Hace mucho tiempo, en una
ciudad llamada Bosque del Conde, ocurrió un extraño suceso que asombró al
mundo.
El conde de Holanda tenía
una hija, Machtelt, que casó con el conde de Hermeberg y se marchó a vivir con
su esposo al castillo de éste, muy lejos de su padre.
Era Machtelt trabajadora
y muy altiva, y su corazón era tan frío como sus ojos claros e inexpresivos.

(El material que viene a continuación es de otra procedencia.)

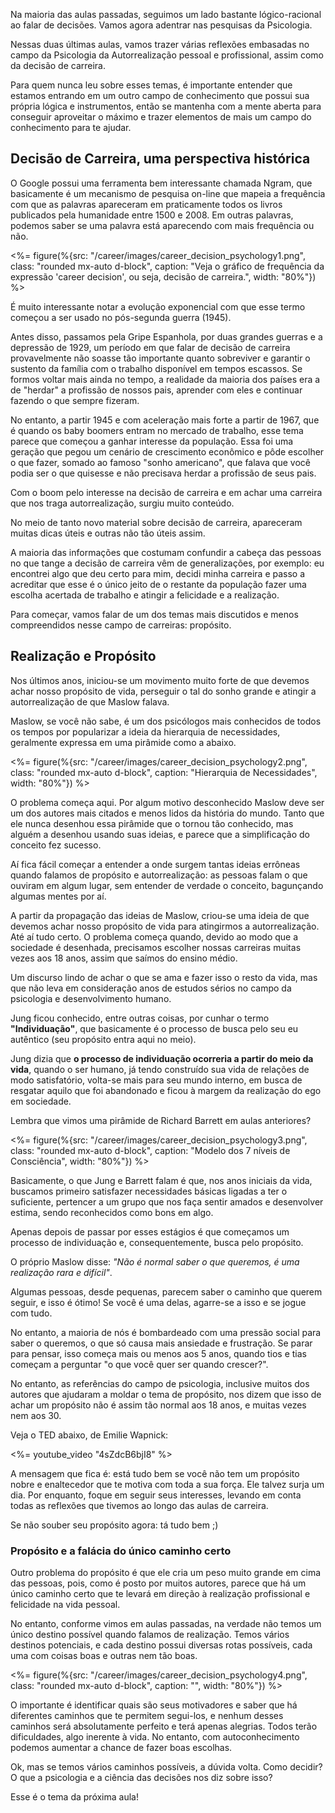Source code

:  

Na maioria das aulas passadas, seguimos um lado bastante lógico-racional ao falar de decisões. Vamos agora adentrar nas pesquisas da Psicologia.

Nessas duas últimas aulas, vamos trazer várias reflexões embasadas no campo da Psicologia da Autorrealização pessoal e profissional, assim como da decisão de carreira.

Para quem nunca leu sobre esses temas, é importante entender que estamos entrando em um outro campo de conhecimento que possui sua própria lógica e instrumentos, então se mantenha com a mente aberta para conseguir aproveitar o máximo e trazer elementos de mais um campo do conhecimento para te ajudar.

## Decisão de Carreira, uma perspectiva histórica
O Google possui uma ferramenta bem interessante chamada Ngram, que basicamente é um mecanismo de pesquisa on-line que mapeia a frequência com que as palavras apareceram em praticamente todos os livros publicados pela humanidade entre 1500 e 2008. Em outras palavras, podemos saber se uma palavra está aparecendo com mais frequência ou não.

<%= figure(%{src: "/career/images/career_decision_psychology1.png", class: "rounded mx-auto d-block", caption: "Veja o gráfico de frequência da expressão 'career decision', ou seja, decisão de carreira.", width: "80%"}) %>

É muito interessante notar a evolução exponencial com que esse termo começou a ser usado no pós-segunda guerra (1945). 

Antes disso, passamos pela Gripe Espanhola, por duas grandes guerras e a depressão de 1929, um período em que falar de decisão de carreira provavelmente não soasse tão importante quanto sobreviver e garantir o sustento da família com o trabalho disponível em tempos escassos. Se formos voltar mais ainda no tempo, a realidade da maioria dos países era a de "herdar" a profissão de nossos pais, aprender com eles e continuar fazendo o que sempre fizeram.

No entanto, a partir 1945 e com aceleração mais forte a partir de 1967, que é quando os baby boomers entram no mercado de trabalho, esse tema parece que começou a ganhar interesse da população. Essa foi uma geração que pegou um cenário de crescimento econômico e pôde escolher o que fazer, somado ao famoso "sonho americano", que falava que você podia ser o que quisesse e não precisava herdar a profissão de seus pais.

Com o boom pelo interesse na decisão de carreira e em achar uma carreira que nos traga autorrealização, surgiu muito conteúdo.

No meio de tanto novo material sobre decisão de carreira, apareceram muitas dicas úteis e outras não tão úteis assim.

A maioria das informações que costumam confundir a cabeça das pessoas no que tange a decisão de carreira vêm de generalizações, por exemplo: eu encontrei algo que deu certo para mim, decidi minha carreira e passo a acreditar que esse é o único jeito de o restante da população fazer uma escolha acertada de trabalho e atingir a felicidade e a realização.

Para começar, vamos falar de um dos temas mais discutidos e menos compreendidos nesse campo de carreiras: propósito.

## Realização e Propósito

Nos últimos anos, iniciou-se um movimento muito forte de que devemos achar nosso propósito de vida, perseguir o tal do sonho grande e atingir a autorrealização de que Maslow falava.

Maslow, se você não sabe, é um dos psicólogos mais conhecidos de todos os tempos por popularizar a ideia da hierarquia de necessidades, geralmente expressa em uma pirâmide como a abaixo.

<%= figure(%{src: "/career/images/career_decision_psychology2.png", class: "rounded mx-auto d-block", caption: "Hierarquia de Necessidades", width: "80%"}) %>

O problema começa aqui. Por algum motivo desconhecido Maslow deve ser um dos autores mais citados e menos lidos da história do mundo. Tanto que ele nunca desenhou essa pirâmide que o tornou tão conhecido, mas alguém a desenhou usando suas ideias, e parece que a simplificação do conceito fez sucesso.

Aí fica fácil começar a entender a onde surgem tantas ideias errôneas quando falamos de propósito e autorrealização: as pessoas falam o que ouviram em algum lugar, sem entender de verdade o conceito, bagunçando algumas mentes por aí.

A partir da propagação das ideias de Maslow, criou-se uma ideia de que devemos achar nosso propósito de vida para atingirmos a autorrealização. Até aí tudo certo. O problema começa quando, devido ao modo que a sociedade é desenhada, precisamos escolher nossas carreiras muitas vezes aos 18 anos, assim que saímos do ensino médio.

Um discurso lindo de achar o que se ama e fazer isso o resto da vida, mas que não leva em consideração anos de estudos sérios no campo da psicologia e desenvolvimento humano.

Jung ficou conhecido, entre outras coisas, por cunhar o termo **"Individuação"**, que basicamente é o processo de busca  pelo seu eu autêntico (seu propósito entra aqui no meio).

Jung dizia que **o processo de individuação ocorreria a partir do meio da vida**, quando o ser humano, já tendo construído sua vida de relações de modo satisfatório, volta-se mais para seu mundo interno, em busca de resgatar aquilo que foi abandonado e ficou à margem da realização do ego em sociedade.

Lembra que vimos uma pirâmide de Richard Barrett em aulas anteriores?

<%= figure(%{src: "/career/images/career_decision_psychology3.png", class: "rounded mx-auto d-block", caption: "Modelo dos 7 níveis de Consciência", width: "80%"}) %>

Basicamente, o que Jung e Barrett falam é que, nos anos iniciais da vida, buscamos primeiro satisfazer necessidades básicas ligadas a ter o suficiente, pertencer a um grupo que nos faça sentir amados e desenvolver estima, sendo reconhecidos como bons em algo.

Apenas depois de passar por esses estágios é que começamos um processo de individuação e, consequentemente, busca pelo propósito.

O próprio Maslow disse: *"Não é normal saber o que queremos, é uma realização rara e difícil"*.

Algumas pessoas, desde pequenas, parecem saber o caminho que querem seguir, e isso é ótimo! Se você é uma delas, agarre-se a isso e se jogue com tudo.

No entanto, a maioria de nós é bombardeado com uma pressão social para saber o queremos, o que só causa mais ansiedade e frustração. Se parar para pensar, isso começa mais ou menos aos 5 anos, quando tios e tias começam a perguntar "o que você quer ser quando crescer?".

No entanto, as referências do campo de psicologia, inclusive muitos dos autores que ajudaram a moldar o tema de propósito, nos dizem que isso de achar um propósito não é assim tão normal aos 18 anos, e muitas vezes nem aos 30.

Veja o TED abaixo, de Emilie Wapnick:

<%= youtube_video "4sZdcB6bjI8" %>

A mensagem que fica é: está tudo bem se você não tem um propósito nobre e enaltecedor que te motiva com toda a sua força. Ele talvez surja um dia. Por enquanto, foque em seguir seus interesses, levando em conta todas as reflexões que tivemos ao longo das aulas de carreira.

Se não souber seu propósito agora: tá tudo bem ;)

### Propósito e a falácia do único caminho certo

Outro problema do propósito é que ele cria um peso muito grande em cima das pessoas, pois, como é posto por muitos autores, parece que há um único caminho certo que te levará em direção à realização profissional e felicidade na vida pessoal.

No entanto, conforme vimos em  aulas passadas, na verdade não temos um único destino possível quando falamos de realização. Temos vários destinos potenciais, e cada destino possui diversas rotas possíveis, cada uma com coisas boas e outras nem tão boas.

<%= figure(%{src: "/career/images/career_decision_psychology4.png", class: "rounded mx-auto d-block", caption: "", width: "80%"}) %>

O importante é identificar quais são seus motivadores e saber que há diferentes caminhos que te permitem segui-los, e nenhum desses caminhos será absolutamente perfeito e terá apenas alegrias. Todos terão dificuldades, algo inerente à vida. No entanto, com autoconhecimento podemos aumentar a chance de fazer boas escolhas.

Ok, mas se temos vários caminhos possíveis, a dúvida volta. Como decidir? O que a psicologia e a ciência das decisões nos diz sobre isso?

Esse é o tema da próxima aula!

El día lo pasaba en hilar, tejer y cocinar, vigilando su casa con tanto celo,
que nada podía desperdiciarse.
Una mañana en que estaba
hilando afanosamente le anunció el portero del castillo que una pordiosera
con un niño en cada brazo pedía limosna en la puerta del jardín.
Machtelt se levantó
airada y, dejando su rueca, se dirigió hacia el jardín.
-Será una holgazana -dijo.
De lo contrario, no tendría necesidad de pedir. Pero la despacharé de
inmediato.
En la puerta estaba una
pobre mujer, demacrada y cubierta de harapos, con dos niños que lloraban
amargamente.
-Señora -sollozó la
desgraciada, por favor, deme un poco de pan duro. Mis hijos se mueren de
hambre...
-¡Márchate a trabajar,
holgazana! -dijo Machtelt. Gana tu pan y no vengas a pedir el mío.
-Mi marido murió, señora
-respondió la mujer, y mis niños son tan pequeños, que no puedo trabajar.
-¿Qué derecho tienes tú,
una pordiosera, a tener dos niños? -dijo Machtelt, mofándose. Pero la mujer
respondió:
-Señora, son un regalo
del Señor, y yo los quiero con todo mi corazón.
-¡Del Señor! -se burló
Machtelt. ¡Es más probable que te los haya enviado el diablo! Márchate
enseguida de mi puerta, inútil mendiga.
Y diciendo esto, echó de
mala manera a la pobre mujer, sin haberle dado ni una miga de pan.
Entonces, levantando la
mujer sus ojos al cielo, pidió llorando al Señor que, puesto que él le había
enviado sus dos hijos, enviara a la
Condesa trescientos sesenta y cinco: uno por cada día del
año.
Machtelt, convencida de
haber hecho justicia con aquella pordiosera, volvió a sus tareas y no hizo caso
de la maldición de la mujer. Pero a medida que pasaba el tiempo, nacía en ella
la intranquilidad, y sus oídos no cesaban de repetir: «¡Trescientos sesenta y
cinco niños! ¡Trescientos sesenta y cinco niños!».
Al fin, tan inquieta y
apesadumbrada estuvo, que se marchó por una temporada a casa de su padre, a la
ciudad del Bosque del Conde.
Pasado algún tiempo, la
maldición de la pordiosera se cumplió, y un día resplandeciente trajo a
Machtelt, en la ciudad del Bosque del Conde, trescientos sesenta y cinco
niñitos tan lindos y perfectos como los bebés corrientes. Ciento ochenta y dos
fueron niños, y ciento ochenta y tres, niñas.
Machtelt tuvo que
discurrir mucho para buscarles nombres a cada uno de ellos. Al fin, el
sacerdote fue el que decidió: colocándolos a todos juntos sobre la pila
bautismal, les puso a los niños el nombre de Juan, y a las niñas las llamó
Isabel.
Todos los pequeños fueron
criados por numerosas nodrizas, y Machtelt tanto se desveló por ellos, que no
le dio tiempo de desahogar su mal carácter, convirtiéndose en una buena mujer.